*SUPPLIED INFORMATION:*
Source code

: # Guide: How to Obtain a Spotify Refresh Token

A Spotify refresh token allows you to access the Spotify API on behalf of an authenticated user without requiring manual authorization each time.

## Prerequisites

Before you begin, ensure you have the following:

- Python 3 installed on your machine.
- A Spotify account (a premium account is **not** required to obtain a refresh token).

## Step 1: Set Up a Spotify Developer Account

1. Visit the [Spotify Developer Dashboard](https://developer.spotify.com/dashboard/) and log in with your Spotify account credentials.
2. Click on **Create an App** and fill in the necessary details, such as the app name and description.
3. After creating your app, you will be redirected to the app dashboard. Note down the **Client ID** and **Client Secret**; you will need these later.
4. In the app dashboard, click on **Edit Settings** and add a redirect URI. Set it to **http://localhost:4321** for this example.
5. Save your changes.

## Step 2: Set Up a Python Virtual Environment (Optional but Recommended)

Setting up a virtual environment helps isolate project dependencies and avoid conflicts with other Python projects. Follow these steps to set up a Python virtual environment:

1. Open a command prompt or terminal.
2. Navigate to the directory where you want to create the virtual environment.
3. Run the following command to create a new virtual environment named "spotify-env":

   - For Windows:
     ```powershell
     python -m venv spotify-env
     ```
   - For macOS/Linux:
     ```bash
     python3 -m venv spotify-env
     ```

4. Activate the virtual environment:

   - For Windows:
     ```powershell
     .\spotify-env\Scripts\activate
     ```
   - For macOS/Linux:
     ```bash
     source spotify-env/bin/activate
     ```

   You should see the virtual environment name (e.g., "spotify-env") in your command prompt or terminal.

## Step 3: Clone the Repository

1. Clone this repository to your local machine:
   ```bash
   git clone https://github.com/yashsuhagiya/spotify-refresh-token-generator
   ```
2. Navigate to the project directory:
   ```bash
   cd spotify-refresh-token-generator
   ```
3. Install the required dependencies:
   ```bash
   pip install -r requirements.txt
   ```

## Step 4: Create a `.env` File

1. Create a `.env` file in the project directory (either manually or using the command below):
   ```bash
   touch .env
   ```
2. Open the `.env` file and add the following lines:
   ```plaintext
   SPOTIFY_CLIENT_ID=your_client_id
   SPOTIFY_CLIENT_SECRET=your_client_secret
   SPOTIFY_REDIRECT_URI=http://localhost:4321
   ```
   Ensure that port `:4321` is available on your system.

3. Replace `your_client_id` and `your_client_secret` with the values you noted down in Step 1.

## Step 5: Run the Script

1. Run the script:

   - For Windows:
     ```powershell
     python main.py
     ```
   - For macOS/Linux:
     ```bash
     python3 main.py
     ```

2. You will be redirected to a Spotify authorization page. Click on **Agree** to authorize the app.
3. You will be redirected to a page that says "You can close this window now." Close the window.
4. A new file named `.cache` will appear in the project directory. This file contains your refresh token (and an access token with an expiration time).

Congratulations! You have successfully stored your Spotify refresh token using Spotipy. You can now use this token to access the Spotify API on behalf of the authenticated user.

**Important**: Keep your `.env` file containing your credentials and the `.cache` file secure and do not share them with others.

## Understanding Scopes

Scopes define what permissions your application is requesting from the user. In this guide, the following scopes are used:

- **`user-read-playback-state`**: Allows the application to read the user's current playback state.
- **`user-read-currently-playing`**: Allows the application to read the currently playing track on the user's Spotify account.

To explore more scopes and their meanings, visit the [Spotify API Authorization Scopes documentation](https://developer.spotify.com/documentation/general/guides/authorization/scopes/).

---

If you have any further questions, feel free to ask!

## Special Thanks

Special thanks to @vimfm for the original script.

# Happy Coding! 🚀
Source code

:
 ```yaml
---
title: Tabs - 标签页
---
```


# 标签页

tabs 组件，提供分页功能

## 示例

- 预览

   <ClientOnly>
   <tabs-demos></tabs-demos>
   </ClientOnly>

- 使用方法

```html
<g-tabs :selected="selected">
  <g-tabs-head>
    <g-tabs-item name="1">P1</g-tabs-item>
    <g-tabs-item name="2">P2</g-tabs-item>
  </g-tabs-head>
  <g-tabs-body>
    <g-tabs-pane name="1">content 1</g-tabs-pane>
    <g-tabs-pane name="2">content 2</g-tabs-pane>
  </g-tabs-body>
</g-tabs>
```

*INSTRUCTIONS TO FOLLOW:*
In the entries, some lines may contain the word "redirected". Give how many do, as a number by itself.

*OUTPUT OF THE TASK:*
3